I’ve recently taken on a new role at the hospice. Every Wednesday morning I help out in the gym. I love it. The day begins with a morning meeting where staff and volunteers gather to run through all the day patients that are expected in, and update on whether they are “less well”, “better” or “dead”. The care and love I see in the eyes of every staff member when they talk of their patients is quite extraordinary. I am then given a list of in-patients who have expressed an interest in some exercise, and a list of the day care patients who are coming in for physio. After a quick cup of tea in the Anniversary Centre (the main hub of the hospice) and a chat to the patients and volunteers, I head up to the wards in the hope that some of the patients will still be feeling capable of some exercise. So far, only about 3 in 10 of the patients on my list actually end up coming down to the gym with me. Most of the time they just can’t face getting out of bed. The hardest thing about this moment in the day is seeing the shame and disappointment in their faces.
The rest of the day involves me ferrying patients back and forth from either the ward or the anniversary centre to the gym. Then I might assist them on their motormed machine (amazing arm and leg machine that moves your limbs for you if you are too weak to do it yourself) and chat to them about their day. Everyone’s favourite exercise is the Wii balance game…there’s a little competition going on between staff, patients and volunteers. Ronald, a 93 year old patient is currently in lead place.
Each week, at the end of the day, I find myself bouncing out of the hospice, filled with this amazing life force. Even though I’m spending more and more time with people who are facing the end of their lives, not always bravely and readily as we might hope, I find my time there so incredibly enriching and uplifting. Not because I’m thinking “thank god them and not me”. It’s hard to explain, I just feel like a nicer, better, happier person when I spend my time there with these people. I feel softer. And life feels lighter.
In fact, last week I got talking to a patient I hadn’t met before. He is about 87 and has no teeth. He began telling me with great enthusiasm of all the things he loves about the hospice and I found myself looking forward to my turn at being a patient there. I had a vision of myself at the hospice, old (hopefully) and probably rather grumpy, sitting next to my favourite friend, chatting to the nice nurses, going to art class and so on. It was quite strange. It wasn’t a longing to die; there was no urgency there. I just had this wonderful sense of OK-ness at the idea of dying and more specifically, dying there.

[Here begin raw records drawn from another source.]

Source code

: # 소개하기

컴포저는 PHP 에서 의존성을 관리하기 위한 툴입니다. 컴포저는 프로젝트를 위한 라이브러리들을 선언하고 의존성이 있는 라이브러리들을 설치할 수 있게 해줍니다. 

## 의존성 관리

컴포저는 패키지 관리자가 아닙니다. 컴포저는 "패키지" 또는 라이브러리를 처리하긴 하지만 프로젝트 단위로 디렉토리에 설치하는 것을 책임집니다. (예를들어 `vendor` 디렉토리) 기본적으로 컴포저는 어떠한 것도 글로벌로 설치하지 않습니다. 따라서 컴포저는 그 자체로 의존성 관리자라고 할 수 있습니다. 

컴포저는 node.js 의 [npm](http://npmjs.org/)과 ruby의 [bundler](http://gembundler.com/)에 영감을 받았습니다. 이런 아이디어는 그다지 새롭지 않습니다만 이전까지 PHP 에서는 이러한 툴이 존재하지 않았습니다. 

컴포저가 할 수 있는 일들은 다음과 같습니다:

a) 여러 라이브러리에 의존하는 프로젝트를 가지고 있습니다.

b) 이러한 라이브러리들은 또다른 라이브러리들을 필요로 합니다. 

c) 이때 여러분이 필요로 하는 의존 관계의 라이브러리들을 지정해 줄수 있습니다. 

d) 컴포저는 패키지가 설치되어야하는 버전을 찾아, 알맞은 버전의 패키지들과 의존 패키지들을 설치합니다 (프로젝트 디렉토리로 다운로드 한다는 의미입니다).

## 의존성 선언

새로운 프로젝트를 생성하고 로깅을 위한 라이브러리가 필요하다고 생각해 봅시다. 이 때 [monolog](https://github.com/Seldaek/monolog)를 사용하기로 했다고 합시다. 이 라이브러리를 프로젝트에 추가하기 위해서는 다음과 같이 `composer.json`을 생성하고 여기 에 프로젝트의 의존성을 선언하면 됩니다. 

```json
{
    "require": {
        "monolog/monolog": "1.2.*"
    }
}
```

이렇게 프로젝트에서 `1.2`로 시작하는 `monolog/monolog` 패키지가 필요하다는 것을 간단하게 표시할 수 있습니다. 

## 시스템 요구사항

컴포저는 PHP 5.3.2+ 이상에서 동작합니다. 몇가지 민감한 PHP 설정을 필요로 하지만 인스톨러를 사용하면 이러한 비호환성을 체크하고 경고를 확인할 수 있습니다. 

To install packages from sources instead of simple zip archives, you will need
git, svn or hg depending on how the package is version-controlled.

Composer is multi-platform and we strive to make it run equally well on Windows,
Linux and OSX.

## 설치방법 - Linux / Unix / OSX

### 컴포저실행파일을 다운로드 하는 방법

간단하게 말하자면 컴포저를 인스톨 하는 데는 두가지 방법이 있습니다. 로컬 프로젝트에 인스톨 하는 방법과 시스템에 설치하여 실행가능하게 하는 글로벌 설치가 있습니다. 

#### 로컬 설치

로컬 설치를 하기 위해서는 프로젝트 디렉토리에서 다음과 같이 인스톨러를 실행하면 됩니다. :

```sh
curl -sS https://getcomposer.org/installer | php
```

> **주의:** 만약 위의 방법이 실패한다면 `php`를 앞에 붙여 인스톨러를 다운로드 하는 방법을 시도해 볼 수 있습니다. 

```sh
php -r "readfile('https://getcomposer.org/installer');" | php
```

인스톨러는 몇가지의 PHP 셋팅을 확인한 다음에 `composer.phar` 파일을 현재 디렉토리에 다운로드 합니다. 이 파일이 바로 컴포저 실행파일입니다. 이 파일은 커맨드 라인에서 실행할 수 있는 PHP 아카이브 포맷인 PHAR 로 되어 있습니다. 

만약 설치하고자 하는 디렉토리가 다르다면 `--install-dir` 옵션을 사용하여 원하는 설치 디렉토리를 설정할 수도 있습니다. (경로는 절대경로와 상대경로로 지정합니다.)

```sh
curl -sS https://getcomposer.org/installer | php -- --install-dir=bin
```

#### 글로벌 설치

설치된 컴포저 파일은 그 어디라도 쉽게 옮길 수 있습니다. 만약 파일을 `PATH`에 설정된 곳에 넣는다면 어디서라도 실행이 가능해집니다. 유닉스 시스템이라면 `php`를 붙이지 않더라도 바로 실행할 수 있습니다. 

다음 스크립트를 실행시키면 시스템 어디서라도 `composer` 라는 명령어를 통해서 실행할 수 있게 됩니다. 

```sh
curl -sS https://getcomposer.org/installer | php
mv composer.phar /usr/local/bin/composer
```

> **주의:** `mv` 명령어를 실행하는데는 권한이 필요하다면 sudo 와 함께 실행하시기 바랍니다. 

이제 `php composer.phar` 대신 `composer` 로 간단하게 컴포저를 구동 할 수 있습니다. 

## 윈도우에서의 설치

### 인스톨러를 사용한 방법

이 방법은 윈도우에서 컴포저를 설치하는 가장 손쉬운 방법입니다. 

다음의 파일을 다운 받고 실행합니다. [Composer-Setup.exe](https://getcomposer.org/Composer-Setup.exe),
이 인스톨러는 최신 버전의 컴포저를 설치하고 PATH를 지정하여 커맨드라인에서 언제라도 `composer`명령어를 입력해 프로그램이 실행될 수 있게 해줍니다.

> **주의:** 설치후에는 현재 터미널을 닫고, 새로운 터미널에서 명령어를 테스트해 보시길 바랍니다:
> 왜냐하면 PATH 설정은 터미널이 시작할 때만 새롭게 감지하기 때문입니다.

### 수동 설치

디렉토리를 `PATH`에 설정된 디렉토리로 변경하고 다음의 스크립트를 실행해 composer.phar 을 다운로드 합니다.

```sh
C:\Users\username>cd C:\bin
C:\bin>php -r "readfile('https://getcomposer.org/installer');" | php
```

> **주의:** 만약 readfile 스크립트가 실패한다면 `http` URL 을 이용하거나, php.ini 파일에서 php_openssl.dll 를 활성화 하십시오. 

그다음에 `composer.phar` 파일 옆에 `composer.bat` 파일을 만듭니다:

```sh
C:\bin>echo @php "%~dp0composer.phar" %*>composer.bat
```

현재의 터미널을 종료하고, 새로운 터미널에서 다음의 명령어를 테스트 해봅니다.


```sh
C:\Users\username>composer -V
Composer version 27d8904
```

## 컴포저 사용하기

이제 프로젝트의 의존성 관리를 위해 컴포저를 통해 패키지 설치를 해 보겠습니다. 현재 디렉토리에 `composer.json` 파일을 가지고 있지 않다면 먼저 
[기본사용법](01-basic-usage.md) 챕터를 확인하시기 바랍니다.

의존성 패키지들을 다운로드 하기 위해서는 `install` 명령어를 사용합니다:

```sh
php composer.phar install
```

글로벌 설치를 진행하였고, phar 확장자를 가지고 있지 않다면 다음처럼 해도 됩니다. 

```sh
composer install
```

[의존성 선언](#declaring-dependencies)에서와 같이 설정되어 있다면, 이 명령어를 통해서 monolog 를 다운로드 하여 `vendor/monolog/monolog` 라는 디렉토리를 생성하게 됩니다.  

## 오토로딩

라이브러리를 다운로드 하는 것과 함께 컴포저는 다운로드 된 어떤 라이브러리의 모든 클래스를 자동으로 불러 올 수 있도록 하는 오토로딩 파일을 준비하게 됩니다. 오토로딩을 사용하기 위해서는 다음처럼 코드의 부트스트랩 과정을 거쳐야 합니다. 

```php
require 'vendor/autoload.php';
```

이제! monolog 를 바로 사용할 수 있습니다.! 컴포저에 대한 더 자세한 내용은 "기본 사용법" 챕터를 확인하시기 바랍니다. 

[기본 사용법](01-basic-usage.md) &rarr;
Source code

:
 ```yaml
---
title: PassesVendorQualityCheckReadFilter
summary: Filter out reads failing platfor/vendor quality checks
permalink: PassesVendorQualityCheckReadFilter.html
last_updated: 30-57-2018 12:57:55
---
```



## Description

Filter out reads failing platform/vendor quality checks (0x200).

Having said that, I’m not trying to glamourise dying in a hospice. Plenty of the patients are terribly unhappy and feel a whole mix of unpleasant emotions…shame, fear, rage, guilt. And as hard as the medical team work, sometimes the pain relief just isn’t sufficient and many of them are hurting all the time. Its quite shocking to see the physical manifestation of the way in which human bodies deteriorate, en masse; to see the way our internal organs crumble and disintegrate, one by one, until they all come to a halt. I have found myself feeling angry at times…that this is the way some of us have to depart the world. And yet others get knocked over by a bus and don’t know a thing.
Even so, ever since I’ve witnessed the dedication that goes in to making those last painful moments as bearable as possible, I’m still not certain I’d go for the quick route out.